Measures Metric system
Money Issues All prices in areas that catered to tourists, including airport taxes and park fees were quoted in U.S. dollars, alleviating the need to exchange currency. Because I couldn’t anticipate whether change could be made in U.S. dollars, I brought all the funds for incidentals, tips and souvenirs, in small U.S. denominations (mainly $1, $5 and $10). This ensured that I didn’t accumulate local currency along the way.
Technology All the lodges and camps offered running water. Electricity was permanently available at the lodges and on a limited basis at the camps.
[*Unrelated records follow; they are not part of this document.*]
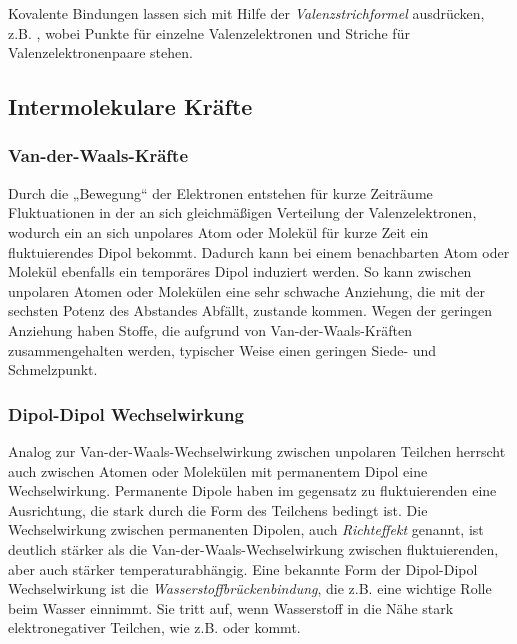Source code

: \documentclass{scrartcl}
\begin{document}
Kovalente Bindungen lassen sich mit Hilfe der \emph{Valenzstrichformel} ausdrücken, z.B. , wobei Punkte für einzelne Valenzelektronen und Striche für Valenzelektronenpaare stehen.
\subsection{Intermolekulare Kräfte}
\subsubsection{Van-der-Waals-Kräfte}
Durch die „Bewegung“ der Elektronen entstehen für kurze Zeiträume Fluktuationen in der an sich gleichmäßigen Verteilung der Valenzelektronen, wodurch ein an sich unpolares Atom oder Molekül für kurze Zeit ein fluktuierendes Dipol bekommt. Dadurch kann bei einem benachbarten Atom oder Molekül ebenfalls ein temporäres Dipol induziert werden. So kann zwischen unpolaren Atomen oder Molekülen eine sehr schwache Anziehung, die mit der sechsten Potenz des Abstandes Abfällt, zustande kommen. Wegen der geringen Anziehung haben Stoffe, die aufgrund von Van-der-Waals-Kräften zusammengehalten werden, typischer Weise einen geringen Siede- und Schmelzpunkt.
\subsubsection{Dipol-Dipol Wechselwirkung}
Analog zur Van-der-Waals-Wechselwirkung zwischen unpolaren Teilchen herrscht auch zwischen Atomen oder Molekülen mit permanentem Dipol eine Wechselwirkung. Permanente Dipole haben im gegensatz zu fluktuierenden eine Ausrichtung, die stark durch die Form des Teilchens bedingt ist. Die Wechselwirkung zwischen permanenten Dipolen, auch \emph{Richteffekt} genannt, ist deutlich stärker als die Van-der-Waals-Wechselwirkung zwischen fluktuierenden, aber auch stärker temperaturabhängig. 
Eine bekannte Form der Dipol-Dipol Wechselwirkung ist die \emph{Wasserstoffbrückenbindung}, die z.B. eine wichtige Rolle beim Wasser einnimmt. Sie tritt auf, wenn Wasserstoff in die Nähe stark elektronegativer Teilchen, wie z.B.  oder  kommt.
\end{document}
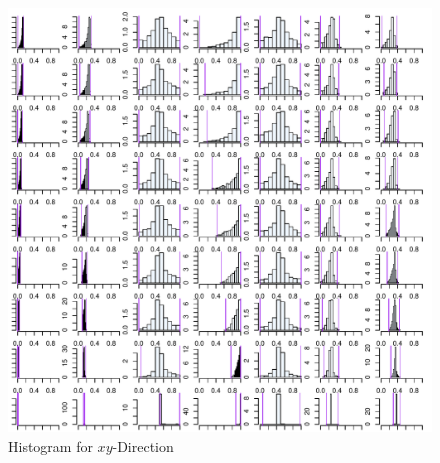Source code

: \begin{figure}[ht]
   \begin{center}
    \includegraphics[width=1.0\textwidth]{YalphaProgression.pdf}
  \end{center}
  \caption{Histogram for $xy$-Direction}
  \label{fig_yhisto}
\end{figure}

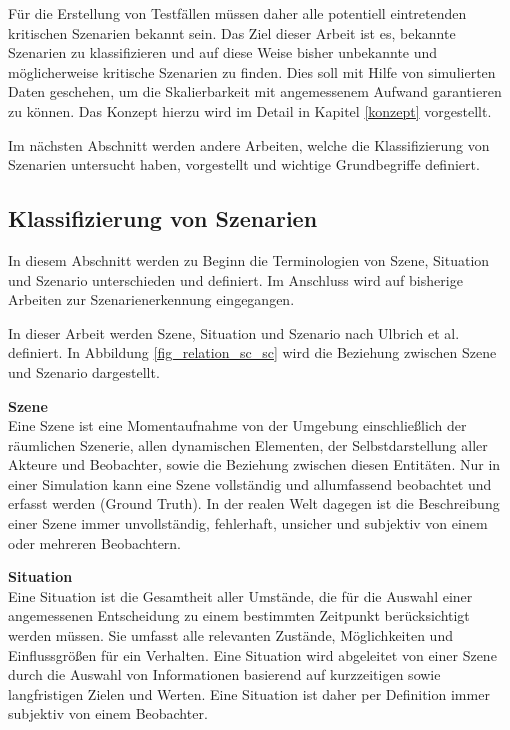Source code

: Für die Erstellung von Testfällen müssen daher alle potentiell eintretenden kritischen Szenarien bekannt sein. Das Ziel dieser Arbeit ist es, bekannte Szenarien zu klassifizieren und auf diese Weise bisher unbekannte und möglicherweise kritische Szenarien zu finden. Dies soll mit Hilfe von simulierten Daten geschehen, um die Skalierbarkeit mit angemessenem Aufwand garantieren zu können. Das Konzept hierzu wird im Detail in Kapitel \ref{konzept} vorgestellt.

 Im nächsten Abschnitt werden andere Arbeiten, welche die Klassifizierung von Szenarien untersucht haben, vorgestellt und wichtige Grundbegriffe definiert.


\subsection{Klassifizierung von Szenarien}
\label{grundlagen_fahren_szenarien}

In diesem Abschnitt werden zu Beginn die Terminologien von Szene, Situation und Szenario unterschieden und definiert. Im Anschluss wird auf bisherige Arbeiten zur Szenarienerkennung eingegangen.

In dieser Arbeit werden Szene, Situation und Szenario nach Ulbrich et al. \cite{ulbrich2015defining} definiert. In Abbildung \ref{fig_relation_sc_sc} wird die Beziehung zwischen Szene und Szenario dargestellt.

\vspace{0,3cm}
\noindent\textbf{Szene}\\
Eine Szene ist eine Momentaufnahme von der Umgebung einschließlich der räumlichen Szenerie,  allen dynamischen Elementen, der Selbstdarstellung aller Akteure und Beobachter, sowie die Beziehung zwischen diesen Entitäten. Nur in einer Simulation kann eine Szene vollständig und allumfassend beobachtet und erfasst werden (Ground Truth). In der realen Welt dagegen ist die Beschreibung einer Szene immer unvollständig, fehlerhaft, unsicher und subjektiv von einem oder mehreren Beobachtern.

\vspace{0,3cm}
\noindent\textbf{Situation}\\
Eine Situation ist die Gesamtheit aller Umstände, die für die Auswahl einer angemessenen Entscheidung zu einem bestimmten Zeitpunkt berücksichtigt werden müssen. Sie umfasst alle relevanten Zustände, Möglichkeiten und Einflussgrößen für ein Verhalten. Eine Situation wird abgeleitet von einer Szene durch die Auswahl von Informationen basierend auf kurzzeitigen sowie langfristigen Zielen und Werten. Eine Situation ist daher per Definition immer subjektiv von einem Beobachter.

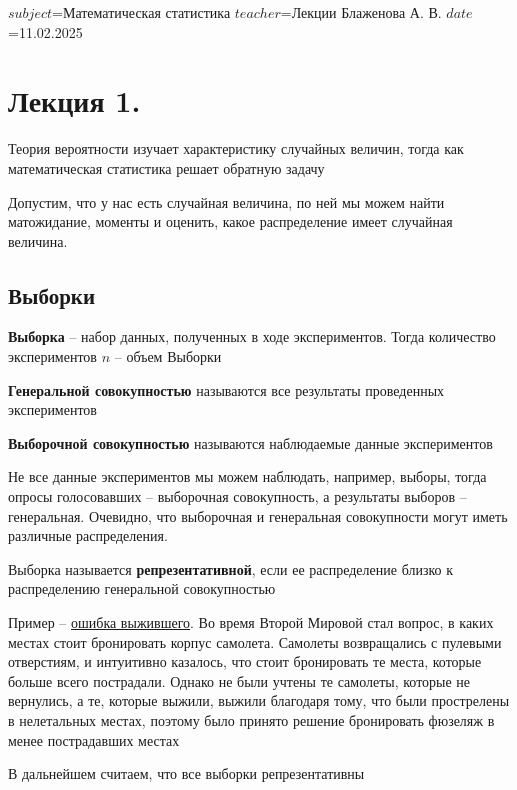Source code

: $subject$=Математическая статистика
$teacher$=Лекции Блаженова А. В.
$date$=11.02.2025

\section{Лекция 1.}

Теория вероятности изучает характеристику случайных величин, тогда как математическая статистика решает обратную задачу

Допустим, что у нас есть случайная величина, по ней мы можем найти матожидание, моменты и оценить,
какое распределение имеет случайная величина. 

\subsection{Выборки}

\Def \textbf{Выборка} -- набор данных, полученных в ходе экспериментов. Тогда количество экспериментов $n$ -- объем Выборки

\Defs \textbf{Генеральной совокупностью} называются все результаты проведенных экспериментов

\Defs \textbf{Выборочной совокупностью} называются наблюдаемые данные экспериментов

Не все данные экспериментов мы можем наблюдать, например, выборы, тогда опросы голосовавших -- выборочная совокупность, а
результаты выборов -- генеральная. Очевидно, что выборочная и генеральная совокупности могут иметь различные распределения.

\Defs Выборка называется \textbf{репрезентативной}, если ее распределение близко к распределению генеральной совокупностью

Пример -- \href{https://ru.wikipedia.org/wiki/%D0%A1%D0%B8%D1%81%D1%82%D0%B5%D0%BC%D0%B0%D1%82%D0%B8%D1%87%D0%B5%D1%81%D0%BA%D0%B0%D1%8F_%D0%BE%D1%88%D0%B8%D0%B1%D0%BA%D0%B0_%D0%B2%D1%8B%D0%B6%D0%B8%D0%B2%D1%88%D0%B5%D0%B3%D0%BE}{ошибка выжившего}. Во время Второй Мировой стал вопрос, в каких местах стоит бронировать корпус самолета. Самолеты 
возвращались с пулевыми отверстиям, и интуитивно казалось, что стоит бронировать те места, которые больше
всего пострадали. Однако не были учтены те самолеты, которые не вернулись, а те, которые выжили, выжили благодаря тому, что были 
прострелены в нелетальных местах, поэтому было принято решение бронировать фюзеляж в менее пострадавших местах

В дальнейшем считаем, что все выборки репрезентативны


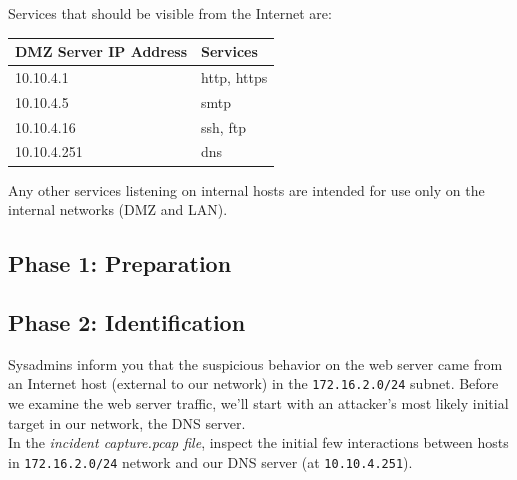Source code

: \documentclass{article}
\begin{document}
Services that should be visible from the Internet are:\\

\begin{table}[ht]
\centering
\label{my-label}
\begin{tabular}{|l|l|}
\hline
\textbf{DMZ Server IP Address} & \textbf{Services} \\ \hline
10.10.4.1                      & http, https       \\ \hline
10.10.4.5                      & smtp              \\ \hline
10.10.4.16                     & ssh, ftp          \\ \hline
10.10.4.251                    & dns               \\ \hline
\end{tabular}
\end{table}

Any other services listening on internal hosts are intended for use only on the internal networks (DMZ and LAN).

\subsection{Phase 1: Preparation}


\subsection{Phase 2: Identification}
Sysadmins inform you that the suspicious behavior on the web server came from an Internet host (external to our network) in the {\tt 172.16.2.0/24} subnet. Before we examine the web server traffic, we'll start with an attacker's most likely initial target in our network, the DNS server.\\


In the \textit{incident capture.pcap file}, inspect the initial few interactions between hosts in {\tt 172.16.2.0/24}
network and our DNS server (at {\tt 10.10.4.251}).


\end{document}
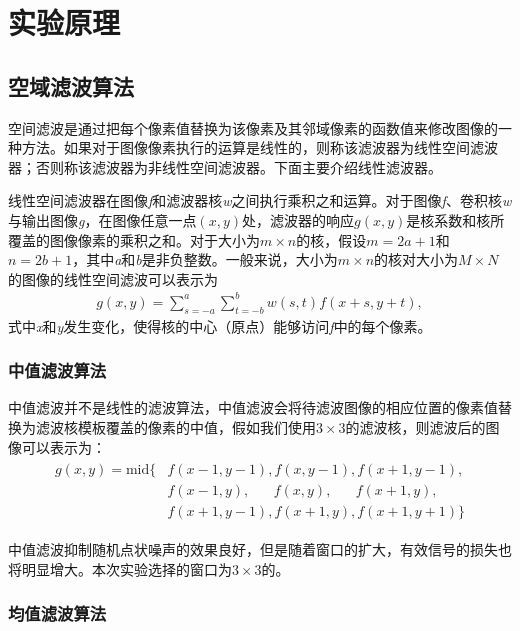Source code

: \documentclass{hitreport}
\begin{document}
\section{实验原理}

\subsection{空域滤波算法}

空间滤波是通过把每个像素值替换为该像素及其邻域像素的函数值来修改图像的一种方法。如果对于图像像素执行的运算是线性的，则称该滤波器为线性空间滤波器；否则称该滤波器为非线性空间滤波器。下面主要介绍线性滤波器。

线性空间滤波器在图像\textit{f}和滤波器核\textit{w}之间执行乘积之和运算。对于图像\textit{f}、卷积核\textit{w}与输出图像\textit{g}，在图像任意一点$\left(x,y\right)$处，滤波器的响应$g\left(x,y\right)$是核系数和核所覆盖的图像像素的乘积之和。对于大小为$m\times n$的核，假设$m=2a+1$和$n=2b+1$，其中\textit{a}和\textit{b}是非负整数。一般来说，大小为$m\times n$的核对大小为$M\times N$的图像的线性空间滤波可以表示为
\begin{align}
g\left(x,y\right) = \sum_{s=-a}^{a}\sum_{t=-b}^{b}w\left(s,t\right)f\left(x+s,y+t\right),
\end{align}
式中\textit{x}和\textit{y}发生变化，使得核的中心（原点）能够访问\textit{f}中的每个像素。

\subsubsection{中值滤波算法}

中值滤波并不是线性的滤波算法，中值滤波会将待滤波图像的相应位置的像素值替换为滤波核模板覆盖的像素的中值，假如我们使用$3\times3$的滤波核，则滤波后的图像可以表示为：
\begin{align}
\begin{split}
g\left(x,y\right) = \text{mid}\{&f\left(x-1,y-1\right),f\left(x,y-1\right),f\left(x+1,y-1\right),\\
&f\left(x-1,y\right),\;\;\;\;\;\;f\left(x,y\right),\;\;\;\;\;\;f\left(x+1,y\right),\\
&f\left(x+1,y-1\right),f\left(x+1,y\right),f\left(x+1,y+1\right)\}
\end{split}
\end{align}

中值滤波抑制随机点状噪声的效果良好，但是随着窗口的扩大，有效信号的损失也将明显增大。本次实验选择的窗口为$3\times3$的。

\subsubsection{均值滤波算法}
\end{document}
Cellular phone service and Internet access were available at the lodges. In the camps, the only available option was satellite phone.
Time GMT/UTC plus two hours (e.g. Continental European time)
Transportation The only way to get around in the Park was by all-wheel drive vehicles or on foot.
When To Visit The remote bush camps operated from May through October. They were closed during the green season when the saturated dirt paths became impassable bogs. The two permanent lodges operating in the park, the Mfuwe Lodge and the Chichele Presidential Lodge located within one hour’s drive from the Mfuwe entrance, remained open all year; catering mainly to birdwatchers during the green season, when migrant birds were said to visit in droves.
Shopping And Souvenirs The lodges and camps had some very limited souvenir shops, stocked mainly with locally decorated textiles and some woodcarvings.
Bird watching was equally outstanding, especially along the river where large flocks of waterfowl, such as yellow-billed and saddle-billed storks, crested cranes and great marabous, congregated. Meanwhile some of the steep banks appeared to be literally blooming with colonies of carmine bee-eaters.